Would you transcribe the records below from the line with "to 2012 dijet" to the line with "law may have", ends included, exactly and with nothing more, leaving the pictures out?

(Beginning of ENTRIES SHOWN)

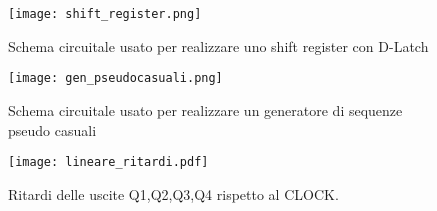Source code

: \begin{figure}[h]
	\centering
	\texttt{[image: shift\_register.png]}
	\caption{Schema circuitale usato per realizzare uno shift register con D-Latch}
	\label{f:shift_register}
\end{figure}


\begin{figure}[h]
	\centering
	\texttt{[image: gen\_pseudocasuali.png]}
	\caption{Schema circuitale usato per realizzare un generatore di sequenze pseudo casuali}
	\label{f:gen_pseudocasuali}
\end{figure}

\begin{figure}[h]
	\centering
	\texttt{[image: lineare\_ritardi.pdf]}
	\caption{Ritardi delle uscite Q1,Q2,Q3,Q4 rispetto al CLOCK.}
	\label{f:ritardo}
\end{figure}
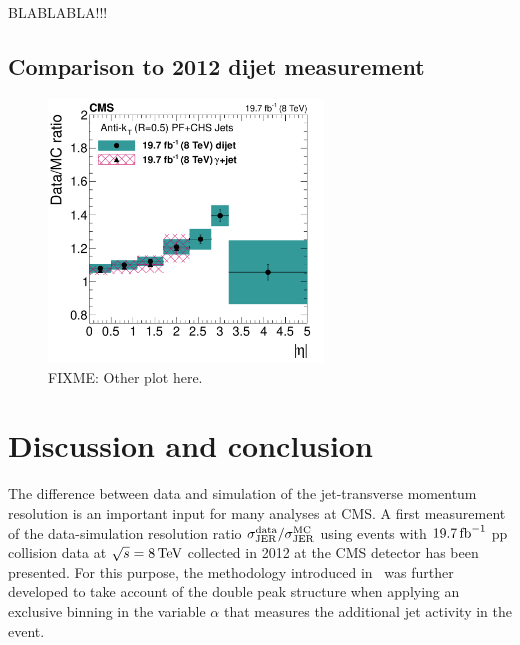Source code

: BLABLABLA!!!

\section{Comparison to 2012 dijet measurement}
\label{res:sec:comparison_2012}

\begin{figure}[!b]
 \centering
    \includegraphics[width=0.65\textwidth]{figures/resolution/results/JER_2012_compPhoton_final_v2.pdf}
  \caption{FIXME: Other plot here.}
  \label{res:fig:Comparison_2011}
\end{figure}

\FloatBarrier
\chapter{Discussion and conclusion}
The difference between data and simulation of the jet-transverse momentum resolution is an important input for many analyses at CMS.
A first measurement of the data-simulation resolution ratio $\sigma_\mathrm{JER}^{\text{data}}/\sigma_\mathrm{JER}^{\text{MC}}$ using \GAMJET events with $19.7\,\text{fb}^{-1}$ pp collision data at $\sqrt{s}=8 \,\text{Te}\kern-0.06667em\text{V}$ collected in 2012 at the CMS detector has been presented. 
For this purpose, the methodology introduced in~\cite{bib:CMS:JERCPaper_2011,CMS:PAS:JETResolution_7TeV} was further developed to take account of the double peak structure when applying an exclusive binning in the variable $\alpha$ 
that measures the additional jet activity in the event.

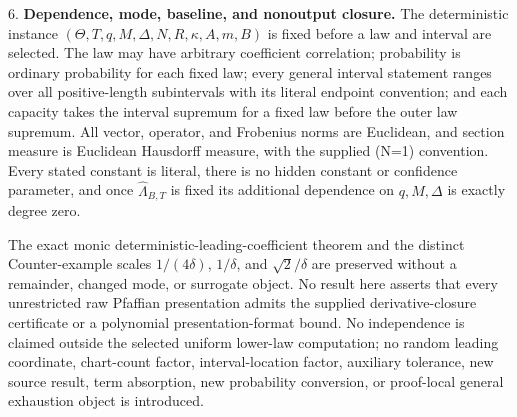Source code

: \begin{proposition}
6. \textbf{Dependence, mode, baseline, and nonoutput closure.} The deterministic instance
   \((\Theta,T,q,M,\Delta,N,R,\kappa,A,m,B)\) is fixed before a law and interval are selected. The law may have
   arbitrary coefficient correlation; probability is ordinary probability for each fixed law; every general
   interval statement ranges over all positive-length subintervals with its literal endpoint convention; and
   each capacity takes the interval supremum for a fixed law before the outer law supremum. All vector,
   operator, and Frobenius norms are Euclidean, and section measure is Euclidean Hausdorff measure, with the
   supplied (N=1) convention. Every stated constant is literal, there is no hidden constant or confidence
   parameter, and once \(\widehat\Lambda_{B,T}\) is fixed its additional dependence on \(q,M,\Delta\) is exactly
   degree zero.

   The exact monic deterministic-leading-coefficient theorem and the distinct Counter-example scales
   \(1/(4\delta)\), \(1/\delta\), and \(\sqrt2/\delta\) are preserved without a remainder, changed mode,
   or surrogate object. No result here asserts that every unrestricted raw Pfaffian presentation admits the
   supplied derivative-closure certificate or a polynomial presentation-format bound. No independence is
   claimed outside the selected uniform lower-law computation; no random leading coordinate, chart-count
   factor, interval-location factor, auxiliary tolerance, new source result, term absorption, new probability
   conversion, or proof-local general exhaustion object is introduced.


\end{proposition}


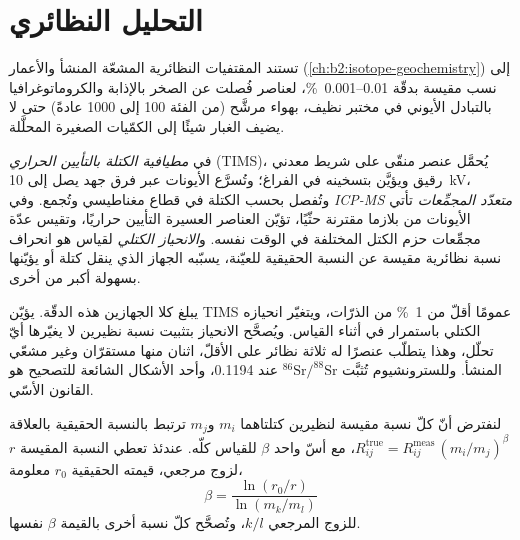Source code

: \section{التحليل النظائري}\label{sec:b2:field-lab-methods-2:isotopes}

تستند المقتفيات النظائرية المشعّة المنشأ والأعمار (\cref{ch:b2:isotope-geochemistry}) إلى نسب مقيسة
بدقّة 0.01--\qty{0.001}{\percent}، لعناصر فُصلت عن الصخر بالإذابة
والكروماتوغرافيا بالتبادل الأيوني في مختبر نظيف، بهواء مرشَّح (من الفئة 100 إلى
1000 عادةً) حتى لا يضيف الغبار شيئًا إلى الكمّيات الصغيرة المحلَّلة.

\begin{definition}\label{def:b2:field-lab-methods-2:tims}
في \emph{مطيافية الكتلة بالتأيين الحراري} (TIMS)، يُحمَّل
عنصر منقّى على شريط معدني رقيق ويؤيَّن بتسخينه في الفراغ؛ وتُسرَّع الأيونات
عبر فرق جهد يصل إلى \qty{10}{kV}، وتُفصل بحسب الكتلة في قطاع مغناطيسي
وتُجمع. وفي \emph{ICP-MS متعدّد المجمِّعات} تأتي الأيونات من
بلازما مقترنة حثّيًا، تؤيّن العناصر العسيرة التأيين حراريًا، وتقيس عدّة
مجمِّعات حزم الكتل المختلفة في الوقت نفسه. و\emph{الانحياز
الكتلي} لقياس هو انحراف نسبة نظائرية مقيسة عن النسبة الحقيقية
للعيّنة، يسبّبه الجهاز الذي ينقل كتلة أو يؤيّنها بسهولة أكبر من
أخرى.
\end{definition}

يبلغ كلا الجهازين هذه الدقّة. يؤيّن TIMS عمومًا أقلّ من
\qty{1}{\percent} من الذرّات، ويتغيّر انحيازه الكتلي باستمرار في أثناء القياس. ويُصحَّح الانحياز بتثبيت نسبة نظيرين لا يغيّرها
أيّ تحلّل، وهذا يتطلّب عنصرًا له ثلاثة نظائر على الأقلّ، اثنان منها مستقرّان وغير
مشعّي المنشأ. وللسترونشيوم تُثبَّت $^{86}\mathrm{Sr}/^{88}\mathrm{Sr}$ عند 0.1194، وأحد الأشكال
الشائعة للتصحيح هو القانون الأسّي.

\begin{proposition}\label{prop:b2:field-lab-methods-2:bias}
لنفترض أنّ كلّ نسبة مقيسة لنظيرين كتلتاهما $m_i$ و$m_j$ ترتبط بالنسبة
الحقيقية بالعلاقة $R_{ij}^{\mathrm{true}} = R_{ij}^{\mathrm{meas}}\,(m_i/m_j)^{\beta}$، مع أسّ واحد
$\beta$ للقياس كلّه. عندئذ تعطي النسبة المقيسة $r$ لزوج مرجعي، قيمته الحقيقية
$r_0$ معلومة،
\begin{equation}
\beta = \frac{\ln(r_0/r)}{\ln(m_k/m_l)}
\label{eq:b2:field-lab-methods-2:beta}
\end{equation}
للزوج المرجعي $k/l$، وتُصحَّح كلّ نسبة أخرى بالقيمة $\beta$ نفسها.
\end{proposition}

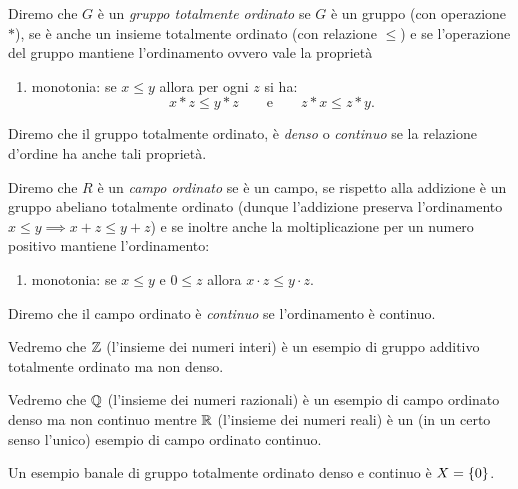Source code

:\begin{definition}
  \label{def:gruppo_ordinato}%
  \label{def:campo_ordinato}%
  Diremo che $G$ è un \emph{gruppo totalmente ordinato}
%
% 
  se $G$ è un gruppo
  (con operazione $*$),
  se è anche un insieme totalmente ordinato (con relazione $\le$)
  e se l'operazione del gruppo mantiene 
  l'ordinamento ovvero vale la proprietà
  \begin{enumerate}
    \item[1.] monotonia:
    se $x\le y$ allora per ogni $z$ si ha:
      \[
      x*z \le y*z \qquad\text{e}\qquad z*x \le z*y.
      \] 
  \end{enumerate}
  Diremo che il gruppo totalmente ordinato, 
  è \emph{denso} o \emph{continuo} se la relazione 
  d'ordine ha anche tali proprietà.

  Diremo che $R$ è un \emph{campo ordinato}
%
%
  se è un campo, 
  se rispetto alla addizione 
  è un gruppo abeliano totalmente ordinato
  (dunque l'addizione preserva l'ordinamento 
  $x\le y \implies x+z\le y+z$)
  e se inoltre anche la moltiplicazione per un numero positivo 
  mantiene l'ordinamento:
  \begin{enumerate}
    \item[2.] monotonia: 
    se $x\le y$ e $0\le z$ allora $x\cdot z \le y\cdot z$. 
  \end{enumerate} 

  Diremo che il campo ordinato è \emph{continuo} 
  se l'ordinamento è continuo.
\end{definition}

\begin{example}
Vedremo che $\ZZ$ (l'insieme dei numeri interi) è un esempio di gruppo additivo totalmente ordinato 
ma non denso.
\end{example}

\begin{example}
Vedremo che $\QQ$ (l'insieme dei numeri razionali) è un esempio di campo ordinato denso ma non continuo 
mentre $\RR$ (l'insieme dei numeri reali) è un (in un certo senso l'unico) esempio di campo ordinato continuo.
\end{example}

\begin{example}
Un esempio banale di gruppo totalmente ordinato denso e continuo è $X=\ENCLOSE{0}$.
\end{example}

(End of ENTRIES SHOWN)
(Beginning of ENTRIES SHOWN)

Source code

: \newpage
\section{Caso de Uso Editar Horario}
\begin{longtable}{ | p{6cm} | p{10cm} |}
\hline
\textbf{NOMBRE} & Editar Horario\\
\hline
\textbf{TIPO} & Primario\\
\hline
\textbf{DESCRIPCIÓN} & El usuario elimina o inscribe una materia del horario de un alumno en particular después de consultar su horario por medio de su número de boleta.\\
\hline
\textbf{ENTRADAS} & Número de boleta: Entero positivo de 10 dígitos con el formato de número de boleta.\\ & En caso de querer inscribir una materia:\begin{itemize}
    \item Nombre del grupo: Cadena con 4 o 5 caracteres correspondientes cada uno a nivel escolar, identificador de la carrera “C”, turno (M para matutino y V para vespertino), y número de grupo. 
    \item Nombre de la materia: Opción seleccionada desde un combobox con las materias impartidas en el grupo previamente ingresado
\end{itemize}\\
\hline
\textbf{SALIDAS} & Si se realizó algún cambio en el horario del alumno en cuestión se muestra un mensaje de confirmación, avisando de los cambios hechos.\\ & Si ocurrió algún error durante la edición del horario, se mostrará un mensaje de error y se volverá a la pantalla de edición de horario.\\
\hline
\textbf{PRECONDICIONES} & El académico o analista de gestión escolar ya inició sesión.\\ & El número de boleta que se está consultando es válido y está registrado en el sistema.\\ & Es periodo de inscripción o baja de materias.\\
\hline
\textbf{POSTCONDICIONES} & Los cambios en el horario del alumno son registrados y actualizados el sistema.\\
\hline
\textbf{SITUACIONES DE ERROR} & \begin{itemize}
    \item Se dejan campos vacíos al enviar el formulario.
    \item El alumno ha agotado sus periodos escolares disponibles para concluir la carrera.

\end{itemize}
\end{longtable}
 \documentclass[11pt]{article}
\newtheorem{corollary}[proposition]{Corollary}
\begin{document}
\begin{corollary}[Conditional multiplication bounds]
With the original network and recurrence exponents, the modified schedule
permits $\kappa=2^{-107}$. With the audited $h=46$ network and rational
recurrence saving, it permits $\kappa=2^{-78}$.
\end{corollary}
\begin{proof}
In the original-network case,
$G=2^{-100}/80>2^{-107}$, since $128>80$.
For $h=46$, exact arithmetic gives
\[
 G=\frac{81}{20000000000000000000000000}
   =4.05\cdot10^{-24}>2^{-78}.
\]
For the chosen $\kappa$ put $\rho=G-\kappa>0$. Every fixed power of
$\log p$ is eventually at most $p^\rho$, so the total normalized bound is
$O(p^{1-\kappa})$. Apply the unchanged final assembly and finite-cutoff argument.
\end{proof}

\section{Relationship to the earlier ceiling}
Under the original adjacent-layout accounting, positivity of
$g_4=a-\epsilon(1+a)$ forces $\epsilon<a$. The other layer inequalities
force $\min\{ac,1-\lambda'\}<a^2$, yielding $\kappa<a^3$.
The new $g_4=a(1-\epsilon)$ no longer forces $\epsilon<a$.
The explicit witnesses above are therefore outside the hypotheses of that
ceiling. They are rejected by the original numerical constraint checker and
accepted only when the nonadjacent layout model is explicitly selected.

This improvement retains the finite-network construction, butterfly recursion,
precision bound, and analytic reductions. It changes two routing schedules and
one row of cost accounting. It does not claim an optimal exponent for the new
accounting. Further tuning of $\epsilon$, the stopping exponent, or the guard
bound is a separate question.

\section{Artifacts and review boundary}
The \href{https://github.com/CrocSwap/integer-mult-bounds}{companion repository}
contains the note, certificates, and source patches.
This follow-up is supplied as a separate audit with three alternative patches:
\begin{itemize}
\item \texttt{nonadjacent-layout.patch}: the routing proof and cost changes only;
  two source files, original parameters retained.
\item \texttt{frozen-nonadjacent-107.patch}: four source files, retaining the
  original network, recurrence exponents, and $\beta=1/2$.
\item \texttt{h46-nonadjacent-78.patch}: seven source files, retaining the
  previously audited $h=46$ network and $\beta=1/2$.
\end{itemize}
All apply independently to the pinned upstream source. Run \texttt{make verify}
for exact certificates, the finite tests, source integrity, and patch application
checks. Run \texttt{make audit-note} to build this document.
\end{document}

(End of ENTRIES SHOWN)

**RESPONSE TO THIS TASK:**
\section{Comparison to 2012 dijet measurement}
\label{res:sec:comparison_2012}

\begin{figure}[!b]
 \centering
    \includegraphics[width=0.65\textwidth]{figures/resolution/results/JER_2012_compPhoton_final_v2.pdf}
  \caption{FIXME: Other plot here.}
  \label{res:fig:Comparison_2011}
\end{figure}

\FloatBarrier
\chapter{Discussion and conclusion}
The difference between data and simulation of the jet-transverse momentum resolution is an important input for many analyses at CMS.
A first measurement of the data-simulation resolution ratio $\sigma_\mathrm{JER}^{\text{data}}/\sigma_\mathrm{JER}^{\text{MC}}$ using \GAMJET events with $19.7\,\text{fb}^{-1}$ pp collision data at $\sqrt{s}=8 \,\text{Te}\kern-0.06667em\text{V}$ collected in 2012 at the CMS detector has been presented. 
For this purpose, the methodology introduced in~\cite{bib:CMS:JERCPaper_2011,CMS:PAS:JETResolution_7TeV} was further developed to take account of the double peak structure when applying an exclusive binning in the variable $\alpha$ 
that measures the additional jet activity in the event.

Source code

: \begin{proposition}
6. \textbf{Dependence, mode, baseline, and nonoutput closure.} The deterministic instance
   \((\Theta,T,q,M,\Delta,N,R,\kappa,A,m,B)\) is fixed before a law and interval are selected. The law may have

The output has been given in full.